As the Missus and I were watching “You Think You’re As Smart As A Fifth-Grader, But You’re Really A Fucking Moron” a couple of nights ago, I thought about an aspect of elementary school life that generally stays buried deep in the dark recesses of my reptilian cerebellum.

School Lunch.

Lunch was a relatively uncomplicated matter back in my Snot-Nose Days. You went to school. At some time during that school day, you had a lunch period that generally lasted about 45 minutes. During that lunch period, you either queued up to purchase the school’s hot lunch, or you bought a half-pint of milk (for the grandiose sum of 3¢) and used that to wash down the peanut butter-and-jelly on Wonder Bread that your mom packed for you.

There were kids that brought their sack lunches (metal lunch boxes being for the younger set), and there were kids that bought hot lunches. The boundary between these two groups was fluid; kids shifted between the Sack Lunch Mafia and the Hot Lunch Tong all the time.

The times I’d bring a sack lunch, there would generally be a sandwich of some kind: the aforementioned PB&J on white Wonder Bread, or cream cheese and jelly. On occasion, there’d be something more aromatic, such as sardines and cream cheese. It may have been more pungent, but at least it had no jelly that would, invariably, saturate the bread, turning it into a gooshy, purplish mass. Dessert would be a crapshoot, entirely dependent upon the Motherly Whim. Some Hostess Creme-Filled Cupcakes, perhaps, with that ineffable white squiggle in the center of that glossy chocolate topcoat? A Twinkie? An apple (gag)?

But the Hot Lunches...ahhh, now there was a Value Meal for you.

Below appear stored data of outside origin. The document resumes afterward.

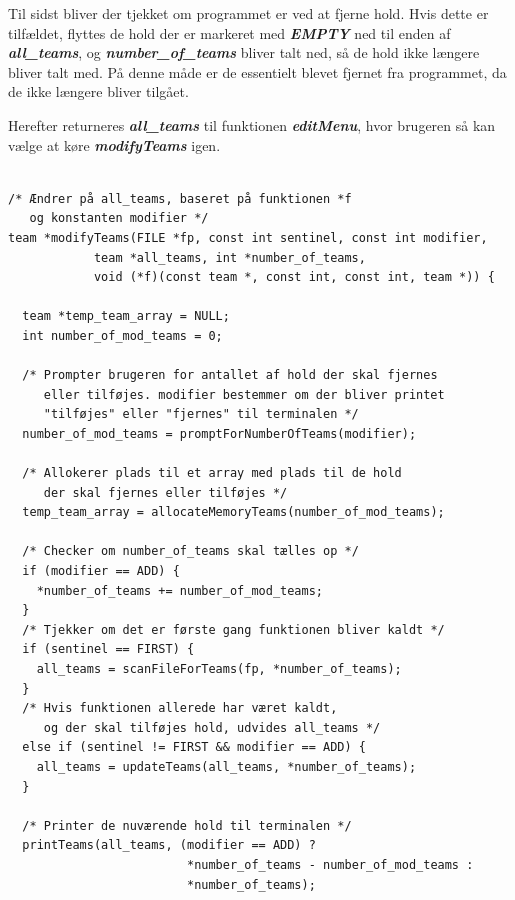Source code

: \par
Til sidst bliver der tjekket om programmet er ved at fjerne hold. Hvis dette er tilfældet, flyttes de hold der er markeret med \textbf{\textit{EMPTY}} ned til enden af \textbf{\textit{all\_teams}}, og \textbf{\textit{number\_of\_teams}} bliver talt ned, så de hold ikke længere bliver talt med. På denne måde er de essentielt blevet fjernet fra programmet, da de ikke længere bliver tilgået. 
\par
Herefter returneres \textbf{\textit{all\_teams}} til funktionen \textbf{\textit{editMenu}}, hvor brugeren så kan vælge at køre \textbf{\textit{modifyTeams}} igen. 


\begin{listing}[H]
\begin{verbatim}

/* Ændrer på all_teams, baseret på funktionen *f 
   og konstanten modifier */
team *modifyTeams(FILE *fp, const int sentinel, const int modifier, 
            team *all_teams, int *number_of_teams, 
            void (*f)(const team *, const int, const int, team *)) {
                  
  team *temp_team_array = NULL;
  int number_of_mod_teams = 0;

  /* Prompter brugeren for antallet af hold der skal fjernes 
     eller tilføjes. modifier bestemmer om der bliver printet 
     "tilføjes" eller "fjernes" til terminalen */
  number_of_mod_teams = promptForNumberOfTeams(modifier);

  /* Allokerer plads til et array med plads til de hold 
     der skal fjernes eller tilføjes */
  temp_team_array = allocateMemoryTeams(number_of_mod_teams);

  /* Checker om number_of_teams skal tælles op */
  if (modifier == ADD) {
    *number_of_teams += number_of_mod_teams;
  }
  /* Tjekker om det er første gang funktionen bliver kaldt */
  if (sentinel == FIRST) {
    all_teams = scanFileForTeams(fp, *number_of_teams);
  }
  /* Hvis funktionen allerede har været kaldt, 
     og der skal tilføjes hold, udvides all_teams */
  else if (sentinel != FIRST && modifier == ADD) {
    all_teams = updateTeams(all_teams, *number_of_teams);
  }

  /* Printer de nuværende hold til terminalen */
  printTeams(all_teams, (modifier == ADD) ? 
                         *number_of_teams - number_of_mod_teams : 
                         *number_of_teams);


\end{verbatim}
\end{listing}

My elementary school hot lunches cost all of 25¢ - a tariff that increased to 35¢ when I hit middle school. And what did you get for your quarter, Johnnie?

Well, for starters, you got a half-pint of milk in a cardboard gable-top carton. That was back before they used polyethylene to coat the cardboard - they used wax, which meant that there would inevitably be small chunks of wax floating in the milk. It was good old homogenized, pasteurized Vitamin D milk, none of that low-fat crap. Chocolate milk? Soda? You gotta be fucking kidding.

The entrée would vary from day to day. Sometimes we’d get hamburgers, square grey meat-pucks atop of which sat gobs of congealed grease. Sometimes it would be hot dogs. These bore no resemblance to the flavorful all-beef franks we had at home, no, no. These were made of pig rectums, and they had a vile porky taste that put me off ball-park franks almost permanently. As if the hamburgers and hot dogs were not bad enough, the servitors would slather the buns upon which they were served with (gaaah!) butter. Butter! Butter has no place on a frickin’ hot dog bun, people!

[For years afterward, I would avoid Wendy’s fast-food burgers like the plague. It was the square shape that freaked me out, giving me flashbacks. Yeef.]

Once a week, we would be served pasta: either spaghetti (boiled until it attained a hardness on the Mohs scale somewhere between “cottage cheese” and “Grandma’s ass”) or lasagna, both sauced with a nondescript tomatoey sauce that was kicked up a few notches by the addition of whatever unfortunate animals had been flattened on the road in front of the school the previous week. Feh. It was not until I married SWMBO that I would be able to enjoy lasagna again.

Salisbury steak was one of the better meals, consisting of a thick chunk of hockfleisch (possibly the bastard offspring of a Forbidden Union between a hamburger and a meatloaf), buried in a gummy brown gravy redolent of onions. Sitting next to it would be a plug of mashed potatoes (instant, no doubt) with the consistency and flavor of library paste.

Friday was Fish Day. Back in the day, when Catholics were still forbidden to eat meat on Fridays, the school system indulged this segment of the population by always serving fish on that day. And where I grew up, this was a not-insignificant segment of the population. Between the Irish and the Italians in our area, pretty much everyone was Catholic. Except me.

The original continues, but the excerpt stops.